> [Data extracted from a collection]:
====

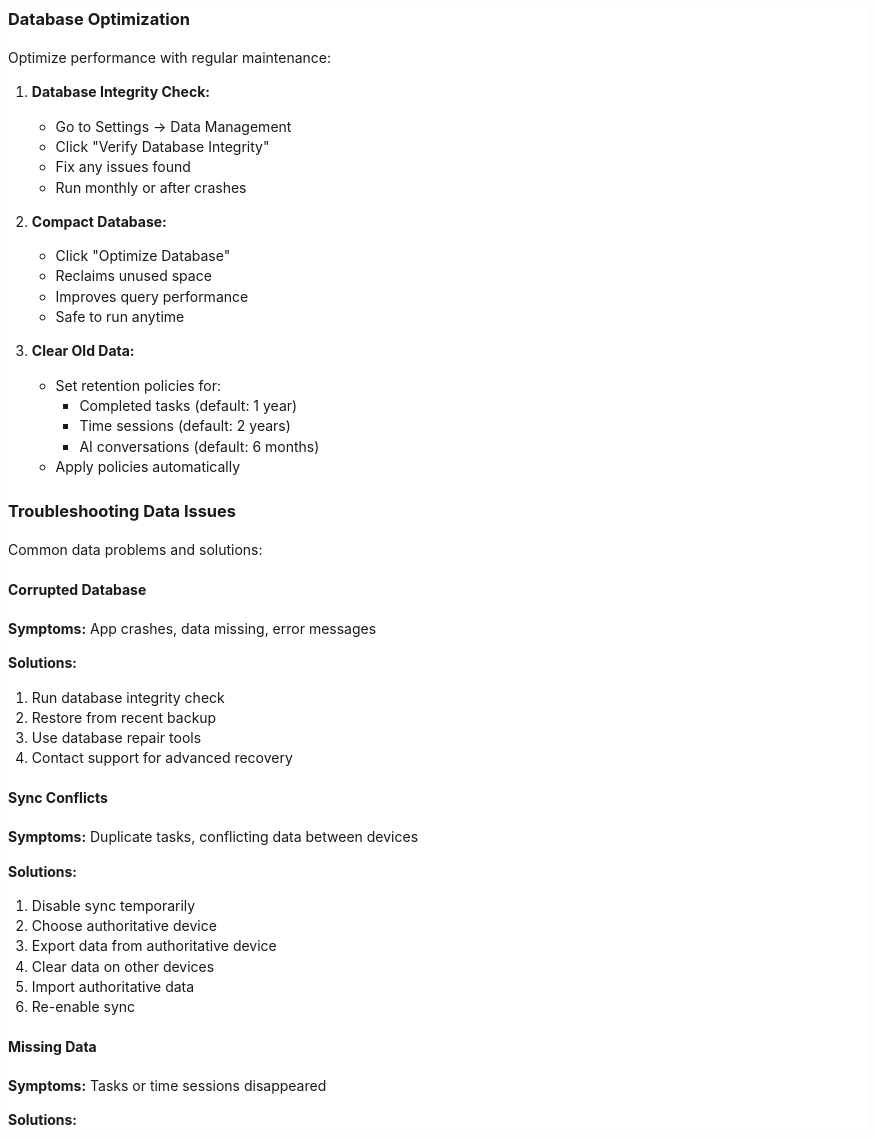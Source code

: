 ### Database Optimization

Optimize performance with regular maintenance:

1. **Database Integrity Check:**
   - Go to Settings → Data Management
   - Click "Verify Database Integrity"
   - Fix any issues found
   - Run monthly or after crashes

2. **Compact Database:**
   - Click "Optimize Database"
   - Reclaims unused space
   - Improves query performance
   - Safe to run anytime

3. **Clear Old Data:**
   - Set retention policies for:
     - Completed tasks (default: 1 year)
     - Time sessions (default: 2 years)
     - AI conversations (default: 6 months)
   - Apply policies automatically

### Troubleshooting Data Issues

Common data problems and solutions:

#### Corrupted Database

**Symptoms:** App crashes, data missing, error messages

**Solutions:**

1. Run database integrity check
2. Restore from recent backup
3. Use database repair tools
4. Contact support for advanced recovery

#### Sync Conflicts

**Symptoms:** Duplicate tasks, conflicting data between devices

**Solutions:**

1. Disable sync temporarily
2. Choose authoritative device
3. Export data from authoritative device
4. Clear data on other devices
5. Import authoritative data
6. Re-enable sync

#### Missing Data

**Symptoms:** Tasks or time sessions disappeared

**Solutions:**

====

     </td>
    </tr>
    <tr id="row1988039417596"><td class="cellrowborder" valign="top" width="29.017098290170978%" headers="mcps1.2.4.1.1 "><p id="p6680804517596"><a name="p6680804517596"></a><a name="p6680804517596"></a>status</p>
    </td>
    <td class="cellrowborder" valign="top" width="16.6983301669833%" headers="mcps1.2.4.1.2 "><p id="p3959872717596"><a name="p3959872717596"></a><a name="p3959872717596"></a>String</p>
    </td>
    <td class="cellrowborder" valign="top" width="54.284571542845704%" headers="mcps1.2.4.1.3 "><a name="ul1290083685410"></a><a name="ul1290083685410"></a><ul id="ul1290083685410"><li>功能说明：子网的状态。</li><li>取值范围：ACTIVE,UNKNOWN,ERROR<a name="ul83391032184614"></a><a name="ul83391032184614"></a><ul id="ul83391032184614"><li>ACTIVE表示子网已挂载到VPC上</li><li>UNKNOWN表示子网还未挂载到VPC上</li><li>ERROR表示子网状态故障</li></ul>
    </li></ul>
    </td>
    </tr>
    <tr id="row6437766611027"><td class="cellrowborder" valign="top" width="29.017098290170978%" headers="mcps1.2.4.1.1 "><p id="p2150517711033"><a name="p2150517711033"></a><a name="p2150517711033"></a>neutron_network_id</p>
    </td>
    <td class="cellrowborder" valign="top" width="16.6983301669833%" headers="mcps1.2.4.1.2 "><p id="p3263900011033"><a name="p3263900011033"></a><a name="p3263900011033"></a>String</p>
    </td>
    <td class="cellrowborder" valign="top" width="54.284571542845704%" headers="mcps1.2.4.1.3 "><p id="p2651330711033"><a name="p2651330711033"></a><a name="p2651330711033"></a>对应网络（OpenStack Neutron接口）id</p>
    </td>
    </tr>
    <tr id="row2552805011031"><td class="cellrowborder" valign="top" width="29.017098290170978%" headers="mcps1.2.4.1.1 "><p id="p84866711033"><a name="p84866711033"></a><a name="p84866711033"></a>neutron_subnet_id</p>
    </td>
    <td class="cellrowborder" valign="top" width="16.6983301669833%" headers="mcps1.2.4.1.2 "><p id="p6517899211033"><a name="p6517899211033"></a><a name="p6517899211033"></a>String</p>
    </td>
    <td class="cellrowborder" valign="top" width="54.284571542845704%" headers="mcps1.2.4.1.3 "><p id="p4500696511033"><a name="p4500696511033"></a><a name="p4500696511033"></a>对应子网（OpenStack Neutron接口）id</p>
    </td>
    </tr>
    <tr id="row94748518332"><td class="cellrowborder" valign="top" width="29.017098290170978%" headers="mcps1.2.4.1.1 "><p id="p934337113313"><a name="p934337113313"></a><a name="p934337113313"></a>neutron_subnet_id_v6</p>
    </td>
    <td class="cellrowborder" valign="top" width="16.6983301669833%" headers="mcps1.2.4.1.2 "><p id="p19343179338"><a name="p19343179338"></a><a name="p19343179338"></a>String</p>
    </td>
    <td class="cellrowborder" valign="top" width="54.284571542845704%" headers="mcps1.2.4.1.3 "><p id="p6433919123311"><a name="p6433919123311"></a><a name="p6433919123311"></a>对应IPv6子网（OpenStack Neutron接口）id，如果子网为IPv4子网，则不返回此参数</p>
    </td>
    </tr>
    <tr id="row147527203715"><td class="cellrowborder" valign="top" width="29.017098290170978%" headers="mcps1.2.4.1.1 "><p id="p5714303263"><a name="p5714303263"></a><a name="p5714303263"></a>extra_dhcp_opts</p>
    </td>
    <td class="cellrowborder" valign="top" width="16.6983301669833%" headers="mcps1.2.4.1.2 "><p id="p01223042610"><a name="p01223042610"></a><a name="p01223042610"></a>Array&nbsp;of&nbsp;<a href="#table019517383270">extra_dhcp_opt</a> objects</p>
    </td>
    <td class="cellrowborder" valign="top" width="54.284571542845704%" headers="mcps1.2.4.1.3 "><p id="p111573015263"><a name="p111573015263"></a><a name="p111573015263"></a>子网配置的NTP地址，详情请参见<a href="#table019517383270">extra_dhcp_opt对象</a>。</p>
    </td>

====

> [WHAT TO WORK ON]: What are the lines in the records above, word for word, from the one containing "Source code" through the one containing "- Reclaims unused space", both ends included and pictures left out?

> [RESULT BELOW]:
Source code

: ### Database Optimization

Optimize performance with regular maintenance:

1. **Database Integrity Check:**
   - Go to Settings → Data Management
   - Click "Verify Database Integrity"
   - Fix any issues found
   - Run monthly or after crashes

2. **Compact Database:**
   - Click "Optimize Database"
   - Reclaims unused space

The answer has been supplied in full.